ICLR 2026 Conference SubmissionAnonymous Authors
OpenReview Score: 6.5Download Report PDF
3D Gaussian Splattinglarge-scale scene reconstructionsignal structure recovery
Abstract:

3D Gaussian Splatting has demonstrated remarkable potential in novel view synthesis. In contrast to small-scale scenes, large-scale scenes inevitably contain sparsely observed regions with excessively sparse initial points. In this case, supervising Gaussians initialized from low-frequency sparse points with high-frequency images often induces uncontrolled densification and redundant primitives, degrading both efficiency and quality. Intuitively, this issue can be mitigated with scheduling strategies, which can be categorized into two paradigms: modulating target signal frequency via densification and modulating sampling frequency via image resolution. However, previous scheduling strategies are primarily hardcoded, failing to perceive the convergence behavior of the scene frequency. To address this, we reframe scene reconstruction problem from the perspective of signal structure recovery, and propose SIG, a novel scheduler that Synchronizes Image supervision with Gaussian frequencies. Specifically, we derive the average sampling frequency and bandwidth of 3D representations, and then regulate the training image resolution and the Gaussian densification process based on scene frequency convergence. Furthermore, we introduce Sphere-Constrained Gaussians, which leverage the spatial prior of initialized point clouds to control Gaussian optimization. Our framework enables frequency-consistent, geometry-aware, and floater-free training, achieving state-of-the-art performance with a substantial margin in both efficiency and rendering quality in large-scale scenes.

Disclaimer
This report is AI-GENERATED using Large Language Models and WisPaper (A scholar search engine). It analyzes academic papers' tasks and contributions against retrieved prior work. While this system identifies POTENTIAL overlaps and novel directions, ITS COVERAGE IS NOT EXHAUSTIVE AND JUDGMENTS ARE APPROXIMATE. These results are intended to assist human reviewers and SHOULD NOT be relied upon as a definitive verdict on novelty.
NOTE that some papers exist in multiple, slightly different versions (e.g., with different titles or URLs). The system may retrieve several versions of the same underlying work. The current automated pipeline does not reliably align or distinguish these cases, so human reviewers will need to disambiguate them manually.
If you have any questions, please contact: mingzhang23@m.fudan.edu.cn

Overview

Overall Novelty Assessment

The paper proposes SIG, a scheduler that synchronizes image supervision with Gaussian frequencies during large-scale 3D Gaussian Splatting reconstruction.

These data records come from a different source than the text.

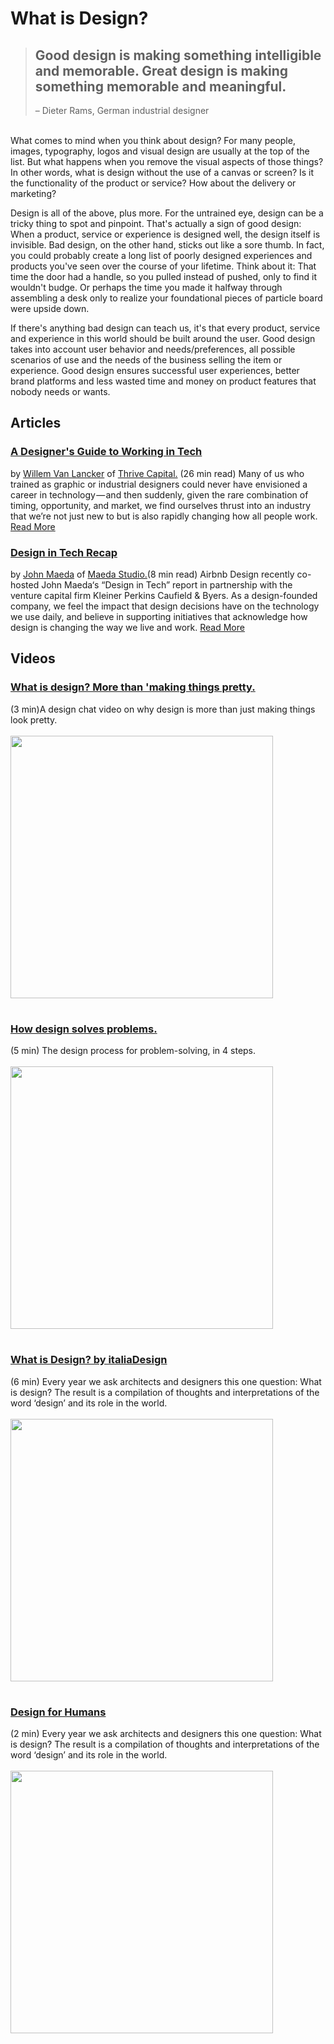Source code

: # What is Design? #

> 
> ## Good design is making something intelligible and memorable. Great design is making something memorable and meaningful.
> – Dieter Rams, German industrial designer 
> 

<br> What comes to mind when you think about design? For many people, images, typography, logos and visual design are usually at the top of the list. But what happens when you remove the visual aspects of those things? In other words, what is design without the use of a canvas or screen? Is it the functionality of the product or service? How about the delivery or marketing?

Design is all of the above, plus more. For the untrained eye, design can be a tricky thing to spot and pinpoint. That's actually a sign of good design: When a product, service or experience is designed well, the design itself is invisible. Bad design, on the other hand, sticks out like a sore thumb. In fact, you could probably create a long list of poorly designed experiences and products you've seen over the course of your lifetime. Think about it: That time the door had a handle, so you pulled instead of pushed, only to find it wouldn't budge. Or perhaps the time you made it halfway through assembling a desk only to realize your foundational pieces of particle board were upside down.

If there's anything bad design can teach us, it's that every product, service and experience in this world should be built around the user. Good design takes into account user behavior and needs/preferences, all possible scenarios of use and the needs of the business selling the item or experience. Good design ensures successful user experiences, better brand platforms and less wasted time and money on product features that nobody needs or wants.

## Articles ##

### [A Designer's Guide to Working in Tech](https://medium.com/bridge-collection/https-medium-com-vanlancker-a-designers-guide-to-working-in-tech-2153ffe46e81)
by [Willem Van Lancker](https://www.willemvanlancker.com/) of [Thrive Capital.](https://www.thrivecap.com/) (26 min read)
Many of us who trained as graphic or industrial designers could never have envisioned a career in technology — and then suddenly, given the rare combination of timing, opportunity, and market, we find ourselves thrust into an industry that we’re not just new to but is also rapidly changing how all people work. [Read More](https://medium.com/bridge-collection/https-medium-com-vanlancker-a-designers-guide-to-working-in-tech-2153ffe46e81)


### [Design in Tech Recap](https://airbnb.design/design-in-tech-recap/) 
by [John Maeda](https://www.linkedin.com/in/johnmaeda) of [Maeda Studio.](https://maedastudio.com/)(8 min read)
Airbnb Design recently co-hosted John Maeda‘s “Design in Tech” report in partnership with the venture capital firm Kleiner Perkins Caufield & Byers. As a design-founded company, we feel the impact that design decisions have on the technology we use daily, and believe in supporting initiatives that acknowledge how design is changing the way we live and work. [Read More](https://airbnb.design/design-in-tech-recap/)

## Videos ##

### [What is design? More than 'making things pretty.](https://www.youtube.com/watch?v=6zno_CC26lc)
(3 min)A design chat video on why design is more than just making things look pretty. <br><br>
<a href="https://www.youtube.com/watch?v=6zno_CC26lc"><img src="https://img.youtube.com/vi/6zno_CC26lc/0.jpg" width="420"></a>

#

### [How design solves problems.](https://www.youtube.com/watch?v=wOrmr5kT-48)
(5 min) The design process for problem-solving, in 4 steps.<br><br>
<a href="https://www.youtube.com/watch?v=wOrmr5kT-48"><img src="https://img.youtube.com/vi/wOrmr5kT-48/0.jpg" width="420"></a>

#

### [What is Design? by italiaDesign](https://vimeo.com/179726283)
(6 min) Every year we ask architects and designers this one question: What is design? The result is a compilation of thoughts and interpretations of the word ‘design’ and its role in the world.<br><br>
<a href="https://www.youtube.com/watch?v=9_50kJN2kyQ"><img src="https://i.vimeocdn.com/video/587873014.webp?mw=960&amp;mh=540" width="420"></a>

#

### [Design for Humans](https://www.youtube.com/watch?v=9_50kJN2kyQ)
(2 min) Every year we ask architects and designers this one question: What is design? The result is a compilation of thoughts and interpretations of the word ‘design’ and its role in the world.<br><br>
<a href="https://www.youtube.com/watch?v=9_50kJN2kyQ"><img src="https://img.youtube.com/vi/9_50kJN2kyQ/0.jpg" width="420"></a>

#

According to the taxonomy, this work occupies a unique position within the 'Signal Structure and Frequency-Aware Optimization' leaf under 'Holistic and Hierarchical Optimization Frameworks'. Notably, this leaf contains only the original paper itself—no sibling papers exist in this category. This isolation suggests the frequency-aware scheduling perspective represents a relatively unexplored direction within the broader holistic optimization landscape, which itself contains only six papers across three leaves.

The taxonomy reveals that neighboring research directions focus on different optimization strategies: 'Holistic Scene Modeling Without Partitioning' (two papers) addresses view-aware representations, while 'Hierarchical and Multi-Scale Representations' (two papers) employs pyramidal structures. The broader 'Holistic and Hierarchical Optimization Frameworks' branch sits alongside 'Spatial Partitioning' methods (six papers across two leaves) and 'Generalizable Feed-Forward Reconstruction' (seven papers across four leaves). The paper's signal-theoretic framing—deriving average sampling frequency and bandwidth—diverges from these neighboring approaches, which primarily tackle scalability through spatial decomposition or rapid feed-forward prediction rather than frequency-aware training modulation.

Among sixteen candidates examined across three contributions, none were found to clearly refute the proposed work. The 'SIG scheduler' contribution examined five candidates with zero refutations; the 'mathematical derivation of average frequency' examined five candidates with zero refutations; and 'Sphere-Constrained Gaussians' examined six candidates with zero refutations. This limited search scope—sixteen papers from semantic matching—suggests the frequency-aware scheduling concept has minimal direct overlap with examined prior work. However, the absence of sibling papers and the small candidate pool indicate this assessment reflects a narrow literature window rather than exhaustive coverage of related optimization strategies.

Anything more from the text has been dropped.